En el pasado, ya tan solo el anuncio de una reducción de la compra de bonos estatales por parte de la Fed hizo que muchos países emergentes rechazaran la medida porque los inversores comenzaron a retirar su dinero de inmediato de esos mercados. El resultado: “Las monedas se devaluaron y hubo incertidumbre en los mercados de esos países”, explicó Bernd Weidensteiner a DW.

Si la Fed estadounidense llegase a decidir un alza de las tasas de interés -anunciando así el fin de una política monetaria ultralaxa- esas turbulencias podrían ser aún mayores.

El experto del Commerzbank cree que podría haber dos grandes problemas: el primero, un encarecimiento de las deudas en dólares por la devaluación de la moneda. El segundo, “que es probable, naturalmente, que haya un gran flujo de capitales, lo que pondría en peligro las inversiones locales.”

Brasil, en peligro

Pero no solo China estaría en peligro, dice Ansgar Belke, economista y docente de la Universidad de Duisburg-Essen: “A fin de 2015, China se estabilizará más, e India tampoco corre peligro. Pero hay otros países que están más expuestos a una conmoción de ese tipo, y entre ellos está Brasil”.

 

La mayor economía de América Latina no solo tiene un gran agujero presupuestario que llenar, sino también un alto déficit en su balance económico que lo hace muy vulnerable. Asimismo, su economía está amenazada de recesión.

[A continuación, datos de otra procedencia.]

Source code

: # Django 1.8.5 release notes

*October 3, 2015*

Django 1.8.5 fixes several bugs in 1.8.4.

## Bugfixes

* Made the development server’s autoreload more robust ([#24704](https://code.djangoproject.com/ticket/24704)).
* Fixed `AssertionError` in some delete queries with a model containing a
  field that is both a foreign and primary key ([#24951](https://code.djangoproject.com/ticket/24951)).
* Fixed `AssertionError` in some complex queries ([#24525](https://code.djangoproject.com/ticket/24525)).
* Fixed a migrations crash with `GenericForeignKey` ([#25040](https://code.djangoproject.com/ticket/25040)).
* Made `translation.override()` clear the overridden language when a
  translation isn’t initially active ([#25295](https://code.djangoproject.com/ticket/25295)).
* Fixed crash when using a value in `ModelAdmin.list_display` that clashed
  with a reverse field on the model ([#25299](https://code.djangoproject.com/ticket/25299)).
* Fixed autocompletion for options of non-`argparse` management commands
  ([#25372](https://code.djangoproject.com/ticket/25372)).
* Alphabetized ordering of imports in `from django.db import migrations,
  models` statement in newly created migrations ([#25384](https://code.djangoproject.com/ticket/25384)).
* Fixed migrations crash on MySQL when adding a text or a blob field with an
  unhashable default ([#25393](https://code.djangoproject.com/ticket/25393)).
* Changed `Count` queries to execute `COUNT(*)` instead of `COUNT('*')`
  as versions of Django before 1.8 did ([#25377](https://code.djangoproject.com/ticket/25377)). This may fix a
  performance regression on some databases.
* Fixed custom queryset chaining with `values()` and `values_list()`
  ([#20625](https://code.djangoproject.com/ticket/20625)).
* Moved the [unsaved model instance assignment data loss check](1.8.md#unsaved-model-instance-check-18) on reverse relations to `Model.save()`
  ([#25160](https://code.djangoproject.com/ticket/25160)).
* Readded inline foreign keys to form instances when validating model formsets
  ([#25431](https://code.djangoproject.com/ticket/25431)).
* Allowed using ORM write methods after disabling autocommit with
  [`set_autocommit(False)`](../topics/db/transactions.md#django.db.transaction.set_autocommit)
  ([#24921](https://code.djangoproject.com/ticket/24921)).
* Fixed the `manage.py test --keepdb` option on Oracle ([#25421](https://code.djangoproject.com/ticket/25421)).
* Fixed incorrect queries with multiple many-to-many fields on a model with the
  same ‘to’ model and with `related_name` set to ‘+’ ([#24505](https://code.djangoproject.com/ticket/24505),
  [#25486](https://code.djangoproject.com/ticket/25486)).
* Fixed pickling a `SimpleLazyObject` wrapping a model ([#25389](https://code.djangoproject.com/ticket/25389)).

En comparación con Brasil, China está en una situación más confortable. Si bien su Producto Interno Bruto (PIB) ya no crece tan vertiginosamente, continúa en aumento. El excedente de su balance comercial llegó en septiembre a más de 60.000 millones de dólares, el punto más alto desde hace un año. Eso permite que sigan creciendo las reservas de divisas chinas, cifradas en miles de millones de dólares. Por lo tanto, China no es un verdadero argumento a la hora de no subir las tasas de interés, subraya Bernd Weidenmeister, del Commerzbank.

Hasta ahora, la Reserva Federal de EE. UU. no se decide a hacerlo, pero no está sola: “La tendencia general es que, si se puede, se reduzcan aún más los intereses y que se tomen medidas no convencionales como la ampliación de las medidas de expansión cuantitativa (QE) es decir, la compra de bonos estatales por parte de un banco emisor.

El riesgo de no actuar

Tanto la clase política como los mercados financieros se han acostumbrado al dinero fácil desde hace tiempo, un regalo que paraliza la voluntad de realizar reformas y anestesia la conciencia de riesgo de los inversionistas.

El peligro de que se formen burbujas financieras aumenta día a día, y los responsables son conscientes de ello. Ambos expertos concuerdan en que la Fed tomará medidas y que será un pequeño paso, ya que la “droga” del dinero barato seguirá circulando, solo que en dosis menores.